About this exercise - Scan the records below for the string "충족하는" and return every line where it appears.

Records to use -
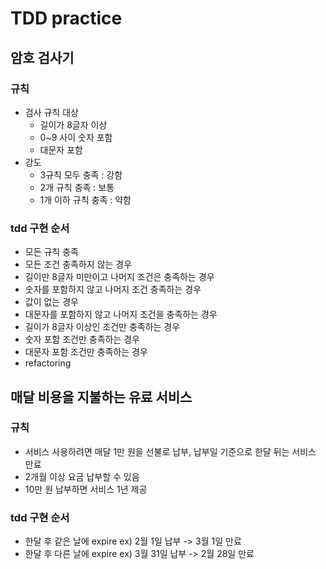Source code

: # TDD practice

## 암호 검사기

### 규칙

- 검사 규칙 대상
    - 길이가 8글자 이상
    - 0~9 사이 숫자 포함
    - 대문자 포함
- 강도
    - 3규칙 모두 충족 : 강함
    - 2개 규칙 충족 : 보통
    - 1개 이하 규칙 충족 : 약함

### tdd 구현 순서

- 모든 규칙 충족
- 모든 조건 충족하지 않는 경우
- 길이만 8글자 미만이고 나머지 조건은 충족하는 경우
- 숫자를 포함하지 않고 나머지 조건 충족하는 경우
- 값이 없는 경우
- 대문자를 포함하지 않고 나머지 조건을 충족하는 경우
- 길이가 8글자 이상인 조건만 충족하는 경우
- 숫자 포함 조건만 충족하는 경우
- 대문자 포함 조건만 충족하는 경우
- refactoring

## 매달 비용을 지불하는 유료 서비스

### 규칙

- 서비스 사용하려면 매달 1만 원을 선불로 납부, 납부일 기준으로 한달 뒤는 서비스 만료
- 2개월 이상 요금 납부할 수 있음
- 10만 원 납부하면 서비스 1년 제공

### tdd 구현 순서
- 한달 후 같은 날에 expire ex) 2월 1일 납부 -> 3월 1일 만료
- 한달 후 다른 날에 expire ex) 3월 31일 납부 -> 2월 28일 만료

Exercise response -
- 길이만 8글자 미만이고 나머지 조건은 충족하는 경우
- 숫자를 포함하지 않고 나머지 조건 충족하는 경우
- 대문자를 포함하지 않고 나머지 조건을 충족하는 경우
- 길이가 8글자 이상인 조건만 충족하는 경우
- 숫자 포함 조건만 충족하는 경우
- 대문자 포함 조건만 충족하는 경우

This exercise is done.